RISC System/6000 memory cards implement a four-way interleaved design in order to provide two words of data every machine cycle from each memory card. A minimum of two memory cards is required to support the four-word memory bus to the CPU (Figure 1).

The interleaving is performed by two data-multiplexing chips (D) and one control chip (R) on the memory cards. The memory cards accept generic read/write instructions and generate the required read/write, refresh, and page-mode read/write signals for a variety of DRAMs. The memory cards can buffer up to four instructions and 16 words of write data. Using standard modular SIMM packages for the DRAMs provides flexibility in memory capacity and cost. RS/6000 memory cards can support both 1-megabit and 4-megabit DRAMs. The SIMMs are 1, 2, or 4 MBs. There are eight SIMM sockets per memory card, yielding 8-, 16-, or 32-Mbyte memory cards. A system can have 2 to 8 memory cards providing 16 MBs to 256 MBs of total memory. With the 4-Mbit DRAM technology, the memory card capability can be increased to 64 MBs, and the total memory capability can be increased to 0.5 GBs. Bit scattering is implemented to guarantee that no more than one bit of a 40-bit ECC word is stored in an individual DRAM. Accordingly, the bit-steering circuitry in the DCU can detect and correct errors caused by a single bad by-four DRAM chip and still have additional error protection due to ECC.

Chipset Work
  RIOS 1.0

FP - Floating Point Unit (FPU)
FX - Fixed Point Unit (FXU)
D - Data Cache Unit (DCU)
I - Instruction Cache Unit (ICU)
S - Storage Control Unit (SCU)
C - Input / Output Unit (IOU)
CLK - Clock
TCW - Translation Control Words (TCW) buffer
OCS - On-Card Sequencer (OCS)

This is a RIOS 1.0 version CPU planar. This planar supports a 4 memory card system, so it has 4ea DCU.

Note that the left (out-board) IOU (marked C *) may either be totally missing (just solder pads), a empty socket, a socketed IOU chip, or a soldered-in IOU chip. Normally, if there is no socket or chip in C * position, the top most SOCC slot is not installed (solder pads for SOCC slot only).

Chipset Work  RIOS 0.9

FP - Floating Point Unit (FPU)
FX - Fixed Point Unit (FXU)
D -  Data Cache Unit (DCU)
I - Instruction Cache Unit (ICU)
S - Storage Control Unit (SCU)
C - Input / Output Unit (IOU)
CLK - Clock
TCW - Translation Control Words (TCW) buffer
OCS - On-Card Sequencer (OCS)

This is a RIOS 0.9 version CPU planar. This planar supports a 2 memory card system, so it has 2ea DCU.

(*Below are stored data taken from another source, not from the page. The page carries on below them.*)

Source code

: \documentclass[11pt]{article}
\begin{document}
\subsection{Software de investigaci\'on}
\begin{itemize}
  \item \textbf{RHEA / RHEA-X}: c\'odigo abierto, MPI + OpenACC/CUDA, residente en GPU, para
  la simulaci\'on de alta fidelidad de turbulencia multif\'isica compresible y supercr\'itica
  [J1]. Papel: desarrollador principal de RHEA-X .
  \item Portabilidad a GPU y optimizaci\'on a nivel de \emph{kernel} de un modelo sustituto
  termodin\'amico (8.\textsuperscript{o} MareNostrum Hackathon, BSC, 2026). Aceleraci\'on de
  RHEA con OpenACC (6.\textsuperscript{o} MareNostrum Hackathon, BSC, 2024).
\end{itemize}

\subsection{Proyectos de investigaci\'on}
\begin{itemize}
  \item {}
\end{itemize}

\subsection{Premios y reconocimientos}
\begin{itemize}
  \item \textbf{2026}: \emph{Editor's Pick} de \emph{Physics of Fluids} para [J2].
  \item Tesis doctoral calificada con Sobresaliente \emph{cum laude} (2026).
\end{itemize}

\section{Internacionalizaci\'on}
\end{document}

Note that the left (out-board) IOU is totally missing (just solder pads). The top most SOCC slot is not installed (solder pads for SOCC slot only).

Just to show the bare truth, different FRUs may be quite different...

7012-340 CPU Planar ID 37 (33 POWER) 43G0716, 00G3149 dated 9231

U1 43G0949 uCode
U2 63F7695 CLK
U3 51F1712 SCU
U4,5 51F6832 (DCUs)
U6 63F8963 IOU
U7-11 65X5504 Metal cubes - TCW
U14 43G0955 IPL?
U15 51F2830  ICU
U16 63F9139 FXU
U17 63F7764 FPU
U18 32G2336 OCS ? 8051 size

U20, 13 ROS?

7012-340 CPU Planar ID 37 (33 POWER)  52G4314, 52G4190 dated 9317

U1 65G7461 uCode
U2 63F7695 CLK
U3 33G0564 SCU
U4,5 33G5673 (DCUs)
U6 63F8963 IOU
U7-11 65X5504 Metal cubes - TCW
U14 52G4315 IPL?
U15 50G5736  ICU
U16 50G5730 FXU
U17 50G5733 FPU
U18 32G2336 OCS ? 8051 size

U20, 13 ROS?

Storage Control Unit (SCU) 
   The SCU is the central system controller [9]. All of the communication between CPU (ICU, FXU, DCU), main memory, and I/O is arbitrated by the SCU. The CPU sends I-cache reload, D-cache reload and D-cache storeback requests to the SCU over the PBUS, and the SCU generates the appropriate memory-control signals. The SCU is the bus master for the memory and SIO buses. It controls the interface between D-cache and system memory, and oversees DMA operations between main memory and the I/O unit. The SCU provides a data path for I/O loads and stores between the CPU and I/O unit via the PBUS and SIO bus. The SCU also forms an interface to the IPL ROS. Memory scrubbing is controlled by the SCU, and memory errors detected by the DCU are recorded by the SCU. The SCU contains the bank configuration registers, which indicate the size and starting point of each bank of storage in system memory.

I/O Unit (IOU)
The I/O unit contains an I/O channel controller (IOCC) and two serial link adapters (SLAs). The IOCC generates a Micro Channel interface, and the SLAs provide an interface to optics cards that drive fiber-optic links. Support for this high-speed optical link is planned for a future release. The data interface between CPU/system memory and the I/O unit is via the two-word SIO bus. Micro Channel has a one-word address bus and a one word data bus. Data transmission between an SLA and the optics cards are via one-byte interfaces.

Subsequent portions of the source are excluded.